In the meantime, I’ll be detailing ways you can diminish the impact impostor syndrome has on you and your team.

Let’s get started:

 

Start practicing emotional intelligence in your team.

Impostor syndrome is something which can be very hard to identify in yourself.

It will impact you in such subtle, yet consistent ways that you may not even be aware you have it.

Blind.com conducted a survey to the thousands of tech professionals using the Blind app (total participants: 10,402)

The results were pretty conclusive 👇


teamblind.com

This is why emotional intelligence within your team is so important.

You can help identify impostor syndrome behaviours or actions and STOP them in their tracks.

Observatory.tec.mx also produced a great article that outlines the intersection between impostor syndrome and emotional intelligence.

Believing in your team and helping push them in the right direction will fill them with confidence and help counteract the effects of impostor syndrome.

But that’s not all:

Sarah also discussed the important of emotional intelligence in our conversation:

“Focus on awareness – being aware if you can sense someone holding back, being aware if you know someone knows something and they keep on holding back, that’s a really good sign of someone suffering with impostor syndrome.
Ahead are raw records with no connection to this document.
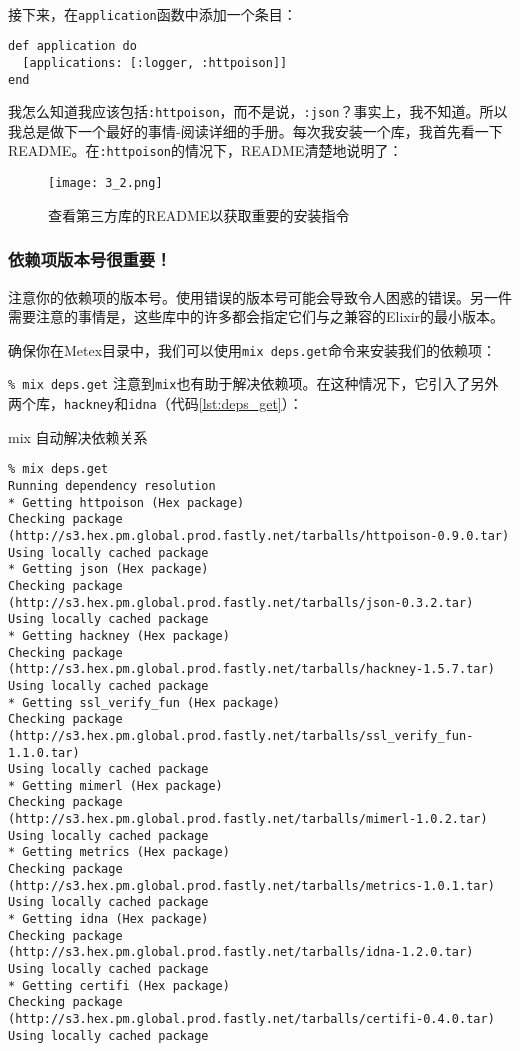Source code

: \

接下来，在\texttt{application}函数中添加一个条目：

\begin{code}{}
\begin{verbatim}
def application do
  [applications: [:logger, :httpoison]]
end
\end{verbatim}
\end{code}

我怎么知道我应该包括\texttt{:httpoison}，而不是说，\texttt{:json}？事实上，我不知道。所以我总是做下一个最好的事情-阅读详细的手册。每次我安装一个库，我首先看一下README。在\texttt{:httpoison}的情况下，README清楚地说明了：

\begin{figure}[!ht]
    \centering
    \texttt{[image: 3\_2.png]}
    \caption{查看第三方库的README以获取重要的安装指令}
    \label{fig:3_2}
\end{figure}

\subsubsection{依赖项版本号很重要！}

注意你的依赖项的版本号。使用错误的版本号可能会导致令人困惑的错误。另一件需要注意的事情是，这些库中的许多都会指定它们与之兼容的Elixir的最小版本。

确保你在Metex目录中，我们可以使用\texttt{mix deps.get}命令来安装我们的依赖项：

\texttt{\% mix deps.get}
注意到\texttt{mix}也有助于解决依赖项。在这种情况下，它引入了另外两个库，\texttt{hackney}和\texttt{idna}（代码\ref{lst:deps_get}）：

\begin{code}{mix 自动解决依赖关系}
\begin{verbatim}
% mix deps.get
Running dependency resolution
* Getting httpoison (Hex package)
Checking package (http://s3.hex.pm.global.prod.fastly.net/tarballs/httpoison-0.9.0.tar)
Using locally cached package
* Getting json (Hex package)
Checking package (http://s3.hex.pm.global.prod.fastly.net/tarballs/json-0.3.2.tar)
Using locally cached package
* Getting hackney (Hex package)
Checking package (http://s3.hex.pm.global.prod.fastly.net/tarballs/hackney-1.5.7.tar)
Using locally cached package
* Getting ssl_verify_fun (Hex package)
Checking package (http://s3.hex.pm.global.prod.fastly.net/tarballs/ssl_verify_fun-1.1.0.tar)
Using locally cached package
* Getting mimerl (Hex package)
Checking package (http://s3.hex.pm.global.prod.fastly.net/tarballs/mimerl-1.0.2.tar)
Using locally cached package
* Getting metrics (Hex package)
Checking package (http://s3.hex.pm.global.prod.fastly.net/tarballs/metrics-1.0.1.tar)
Using locally cached package
* Getting idna (Hex package)
Checking package (http://s3.hex.pm.global.prod.fastly.net/tarballs/idna-1.2.0.tar)
Using locally cached package
* Getting certifi (Hex package)
Checking package (http://s3.hex.pm.global.prod.fastly.net/tarballs/certifi-0.4.0.tar)
Using locally cached package
\end{verbatim}
\label{lst:deps_get}
\end{code}

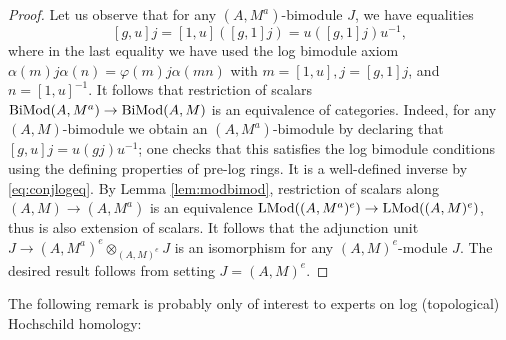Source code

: \documentclass[a4paper,10pt%
]{amsart}
\numberwithin{equation}{section}
\theoremstyle{definition}
\renewcommand{\:}{\colon}
\begin{document}
\begin{proof} Let us observe that for any $(A, M^a)$-bimodule $J$, we have equalities \begin{equation}\label{eq:conjlogeq}[g, u]j = [1, u]([g, 1]j) = u([g, 1]j)u^{-1},\end{equation} where in the last equality we have used the log bimodule axiom $\alpha(m)j\alpha(n) = \varphi(m)j\alpha(mn)$ with $m = [1, u], j = [g, 1]j$, and $n = [1, u]^{-1}$. It follows that restriction of scalars ${\rm BiMod}(A, M^a) \to {\rm BiMod}(A, M)$ is an equivalence of categories. Indeed, for any $(A, M)$-bimodule we obtain an $(A, M^a)$-bimodule by declaring that $[g, u]j = u(gj)u^{-1}$; one checks that this satisfies the log bimodule conditions using the defining properties of pre-log rings. It is a well-defined inverse by \eqref{eq:conjlogeq}. By Lemma \ref{lem:modbimod}, restriction of scalars along $(A, M) \to (A, M^a)$ is an equivalence ${\rm LMod}((A, M^a)^e) \to {\rm LMod}((A, M)^e)$, thus is also extension of scalars. It follows that the adjunction unit $J \to (A, M^a)^e \otimes_{(A, M)^e} J$ is an isomorphism for any $(A, M)^e$-module $J$. The desired result follows from setting $J = (A, M)^e$.
\end{proof}

The following remark is probably only of interest to experts on log (topological) Hochschild homology: 
\end{document}
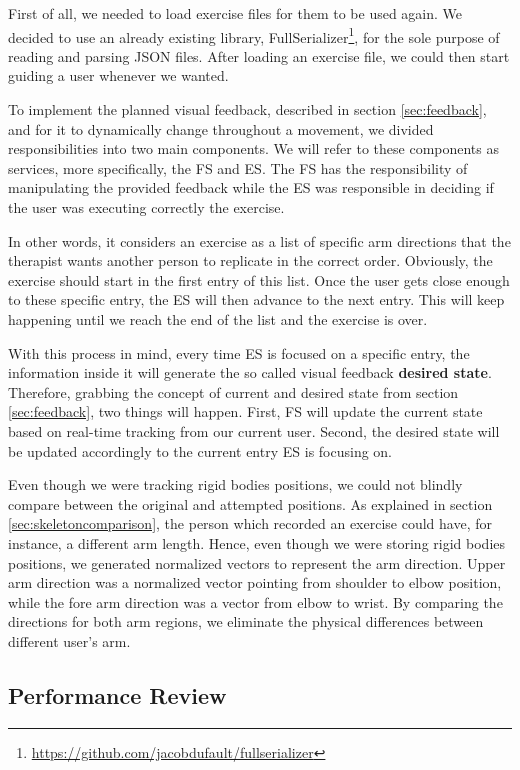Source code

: First of all, we needed to load exercise files for them to be used again. 
We decided to use an already existing library, FullSerializer\footnote{\url{https://github.com/jacobdufault/fullserializer}}, for the sole purpose of reading and parsing JSON files.
After loading an exercise file, we could then start guiding a user whenever we wanted.

To implement the planned visual feedback, described in section \ref{sec:feedback}, and for it to dynamically change throughout a movement, 
we divided responsibilities into two main components. We will refer to these components as services, more specifically, the \ac{FS} and \ac{ES}.
The \ac{FS} has the responsibility of manipulating the provided feedback while the \ac{ES} was responsible in deciding if the user was executing correctly the exercise.

In other words, it considers an exercise as a list of specific arm directions that the therapist wants another person to replicate in the correct order. 
Obviously, the exercise should start in the first entry of this list. 
Once the user gets close enough to these specific entry, the \ac{ES} will then advance to the next entry. 
This will keep happening until we reach the end of the list and the exercise is over.

With this process in mind, every time \ac{ES} is focused on a specific entry, the information inside it will generate the so called visual feedback \textbf{desired state}. 
Therefore, grabbing the concept of current and desired state from section \ref{sec:feedback}, two things will happen. 
First, \ac{FS} will update the current state based on real-time tracking from our current user. 
Second, the desired state will be updated accordingly to the current entry \ac{ES} is focusing on.

Even though we were tracking rigid bodies positions, we could not blindly compare between the original and attempted positions.
As explained in section \ref{sec:skeletoncomparison}, the person which recorded an exercise could have, for instance, a different arm length. Hence, even though we were storing rigid bodies positions, we generated normalized vectors to represent the arm direction. 
Upper arm direction was a normalized vector pointing from shoulder to elbow position, while the fore arm direction was a vector from elbow to wrist.
By comparing the directions for both arm regions, we eliminate the physical differences between different user's arm.

\subsection{Performance Review}

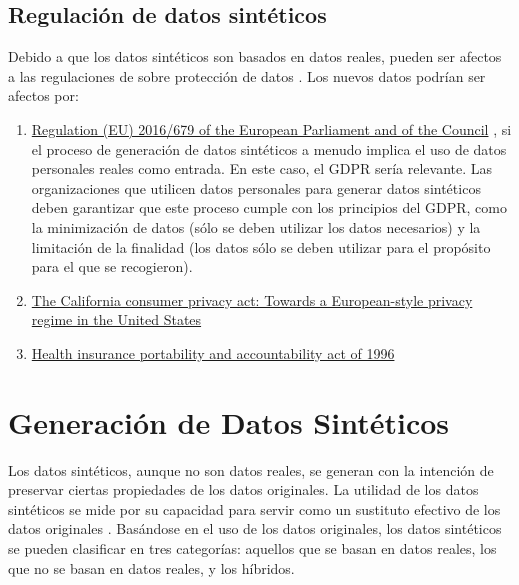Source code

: \subsection{Regulación de datos sintéticos}
Debido a que los datos sintéticos son basados en datos reales, pueden ser afectos a las regulaciones de sobre protección de datos \cite{bruce_practical_2020}. Los nuevos datos podrían ser afectos por:
\begin{enumerate}
    \item \href{https://dvbi.ru/Portals/0/DOCUMENTS_SHARE/RISK_MANAGEMENT/EBA/GDPR_eng_rus.pdf}{Regulation (EU) 2016/679 of the European Parliament and of the Council} \cite{regulation_regulation_2016}, si el proceso de generación de datos sintéticos a menudo implica el uso de datos personales reales como entrada. En este caso, el GDPR sería relevante. Las organizaciones que utilicen datos personales para generar datos sintéticos deben garantizar que este proceso cumple con los principios del GDPR, como la minimización de datos (sólo se deben utilizar los datos necesarios) y la limitación de la finalidad (los datos sólo se deben utilizar para el propósito para el que se recogieron).
    \item \href{https://heinonline.org/HOL/LandingPage?handle=hein.journals/jtlp23&div=5&id=&page=}{The California consumer privacy act: Towards a European-style privacy regime in the United States} \cite{pardau_california_2018}
    \item \href{http://www.eolusinc.com/pdf/hipaa.pdf}{Health insurance portability and accountability act of 1996} \cite{act_health_1996}
\end{enumerate}

\section{Generación de Datos Sintéticos}

Los datos sintéticos, aunque no son datos reales, se generan con la intención de preservar ciertas propiedades de los datos originales. La utilidad de los datos sintéticos se mide por su capacidad para servir como un sustituto efectivo de los datos originales \cite{bruce_practical_2020}. Basándose en el uso de los datos originales, los datos sintéticos se pueden clasificar en tres categorías: aquellos que se basan en datos reales, los que no se basan en datos reales, y los híbridos.

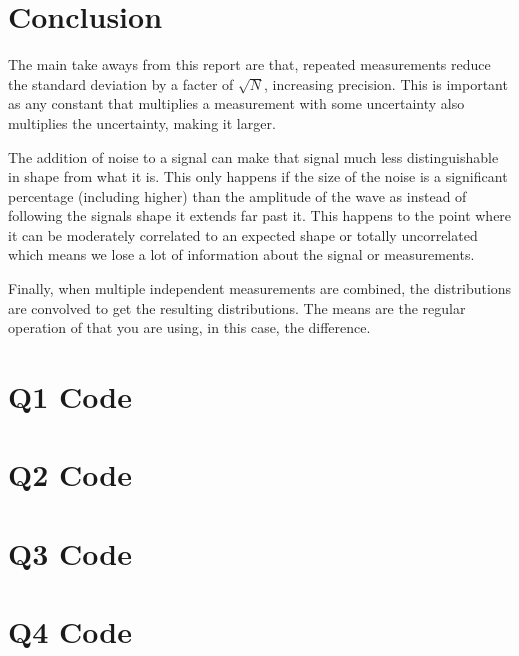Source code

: \documentclass[a4paper, 12pt]{article}
\begin{document}
    \section{Conclusion}
        The main take aways from this report are that, repeated measurements reduce the standard deviation by a facter of $\sqrt{N}$, increasing precision. This is important as any constant that multiplies a measurement with some uncertainty also multiplies the uncertainty, making it larger.
        \par
        The addition of noise to a signal can make that signal much less distinguishable in shape from what it is. This only happens if the size of the noise is a significant percentage (including higher) than the amplitude of the wave as instead of following the signals shape it extends far past it. This happens to the point where it can be moderately correlated to an expected shape or totally uncorrelated which means we lose a lot of information about the signal or measurements.
        \par
        Finally, when multiple independent measurements are combined, the distributions are convolved to get the resulting distributions. The means are the regular operation of that you are using, in this case, the difference.
    
    

    \begin{appendices}
        \section{Q1 Code}
            
        \section{Q2 Code}
            
        \section{Q3 Code}
            
        \section{Q4 Code}
            
    \end{appendices}
\end{document}
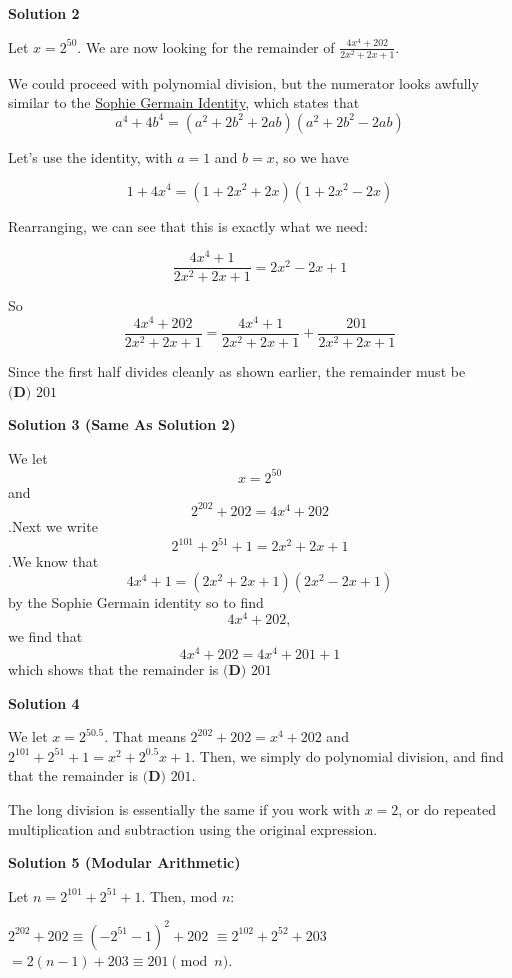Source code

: \begin{enumerate}
 



\textbf{Solution 2}

Let $x=2^{50}$. We are now looking for the remainder of $\frac{4x^4+202}{2x^2+2x+1}$.

 We could proceed with polynomial division, but the numerator looks awfully similar to the \href{https://artofproblemsolving.com/wiki/index.php?title=Sophie\_Germain\_Identity}{Sophie Germain Identity},  which states that 
 \[a^4+4b^4=(a^2+2b^2+2ab)(a^2+2b^2-2ab)\]

 Let's use the identity, with $a=1$ and $b=x$, so we have

 
 \[1+4x^4=(1+2x^2+2x)(1+2x^2-2x)\]

 Rearranging, we can see that this is exactly what we need:

 
 \[\frac{4x^4+1}{2x^2+2x+1}=2x^2-2x+1\]

 So 
 \[\frac{4x^4+202}{2x^2+2x+1} = \frac{4x^4+1}{2x^2+2x+1} +\frac{201}{2x^2+2x+1}\]

 Since the first half divides cleanly as shown earlier, the remainder must be $\boxed{\textbf{(D) }201}$




\textbf{Solution 3 (Same As Solution 2)}

We let 
 \[x = 2^{50}\] and 
 \[2^{202} + 202 = 4x^{4} + 202\].Next we write 
 \[2^{101} + 2^{51} + 1 = 2x^{2} + 2x + 1\].We know that 
 \[4x^{4} + 1 = (2x^{2} + 2x + 1)(2x^{2} - 2x + 1)\] by the Sophie Germain identity so to find 
 \[4x^{4} + 202,\] we find that 
 \[4x^{4} + 202 = 4x^{4} + 201 + 1\] which shows that the remainder is $\boxed{\textbf{(D) } 201}$




\textbf{Solution 4}

We let $x=2^{50.5}$. That means $2^{202}+202=x^{4}+202$ and $2^{101}+2^{51}+1=x^{2}+2^{0.5}x+1$. Then, we simply do polynomial division, and find that the remainder is $\boxed{\textbf{(D) } 201}$.

 The long division is essentially the same if you work with $x=2$, or do repeated multiplication and subtraction using the original expression.

 



\textbf{Solution 5 (Modular Arithmetic)}

Let $n=2^{101}+2^{51}+1$. Then, mod $n$:

 $2^{202}+202 \equiv (-2^{51}-1)^2 + 202$
$\equiv 2^{102}+2^{52}+203$
$= 2(n-1)+203 \equiv 201 \pmod{n}$. 


\end{enumerate}

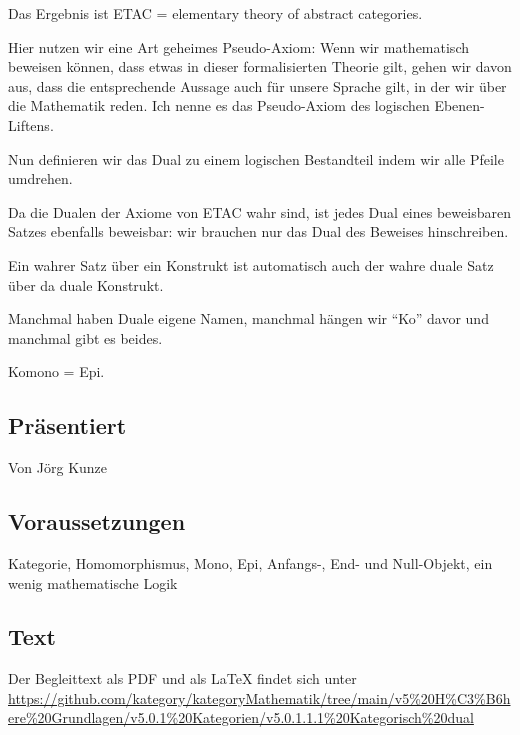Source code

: \documentclass[a4paper]{amsart}
\theoremstyle{definition}
\begin{document}
Das Ergebnis ist ETAC = elementary theory of abstract categories. 

Hier nutzen wir eine Art geheimes Pseudo-Axiom: Wenn wir mathematisch beweisen können, dass etwas in dieser formalisierten Theorie gilt, gehen wir davon aus, dass die entsprechende Aussage auch für unsere Sprache gilt, in der wir über die Mathematik reden. Ich nenne es das Pseudo-Axiom des logischen Ebenen-Liftens.

Nun definieren wir das Dual zu einem logischen Bestandteil indem wir alle Pfeile umdrehen.

Da die Dualen der Axiome von ETAC wahr sind, ist jedes Dual eines beweisbaren Satzes ebenfalls beweisbar: wir brauchen nur das Dual des Beweises hinschreiben.

Ein wahrer Satz über ein Konstrukt ist automatisch auch der wahre duale Satz über da duale Konstrukt.

Manchmal haben Duale eigene Namen, manchmal hängen wir "`Ko"' davor und manchmal gibt es beides.

Komono = Epi.

\subsection*{Präsentiert}
Von Jörg Kunze

\subsection*{Voraussetzungen}
Kategorie, Homomorphismus, Mono, Epi, Anfangs-, End- und Null-Objekt, ein wenig mathematische Logik

\subsection*{Text}
Der Begleittext als PDF und als LaTeX findet sich unter
{\tiny
   \url{https://github.com/kategory/kategoryMathematik/tree/main/v5%20H%C3%B6here%20Grundlagen/v5.0.1%20Kategorien/v5.0.1.1.1%20Kategorisch%20dual}
}
\end{document}
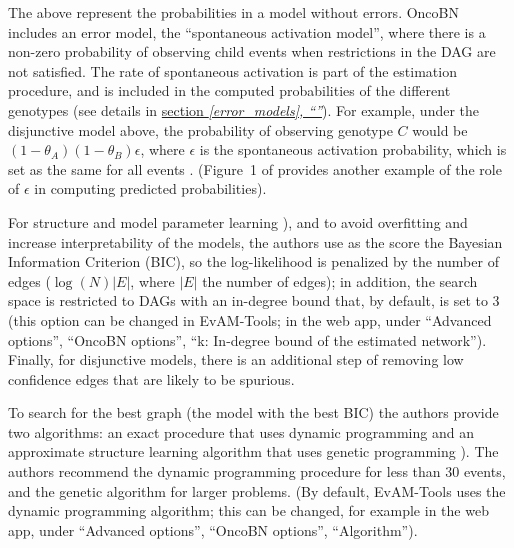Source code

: \documentclass[a4paper,11pt]{article}
\newcommand*{\qrefS}[1]{\hyperref[{#1}]{section \textit{\ref*{#1},
      ``\nameref*{#1}''}}}
\begin{document}
The above represent the probabilities in a model without errors. OncoBN includes an error model, the ``spontaneous activation model'', where there is a non-zero probability of observing child events when restrictions in the DAG are not satisfied. The rate of spontaneous activation is part of the estimation procedure, and is included in the computed probabilities of the different genotypes  (see details in \qrefS{error_models}). For example, under the disjunctive model above, the probability of observing genotype $C$ would be $(1 - \theta_A) (1 - \theta_B) \epsilon$, where $\epsilon$ is the spontaneous activation probability, which is set as the same for all events  \citep[p.~5]{nicol2021oncogenetic}. (Figure~1 of \citealp{nicol2021oncogenetic} provides another example of the role of $\epsilon$ in computing predicted probabilities).



For structure and model parameter learning \citep[p.~5]{nicol2021oncogenetic}), and to avoid overfitting and increase interpretability of the models,
the authors use as the score the Bayesian Information Criterion (BIC), so the log-likelihood is penalized by the number of edges ($\log(N) |E|$, where $|E|$ the number of edges); in addition, the search space is restricted to DAGs with an in-degree bound that, by default, is set to 3 (this option can be changed in EvAM-Tools; in the web app, under ``Advanced options'', ``OncoBN options'', ``k: In-degree bound of the estimated network''). Finally, for disjunctive models, there is an additional step of removing low confidence edges that are likely to be spurious.

To search for the best graph (the model with the best BIC) the authors provide two algorithms: an exact procedure that uses dynamic programming and an approximate structure learning algorithm that uses genetic programming \citep[p.~5]{nicol2021oncogenetic}). The authors recommend the dynamic programming procedure for less than 30 events, and the genetic algorithm for larger problems. (By default, EvAM-Tools uses the dynamic programming algorithm; this can be changed, for example in the web app, under  ``Advanced options'', ``OncoBN options'', ``Algorithm'').


\end{document}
But also just probing, asking the right questions.”

The next point may seem counterintuitive at first.

 

Start using radical candor NOW.

Radical Candor: How to Get What You Want by Saying What You Mean is a book written by Kim Scott, which teaches you to “create a culture of feedback, build a cohesive team and achieve great results.”


radicalcandor.com

Radical candor is very simply ensuring your team knows you care personally for them before giving difficult feedback.

It’s extremely important to give actionable feedback to your team, and it’s even more important that this feedback is received well and acted upon.

This kind of honesty in a team builds a lot of trust and enables people to believe in themselves.

Or in other words:

Two very important steps to fixing impostor syndrome.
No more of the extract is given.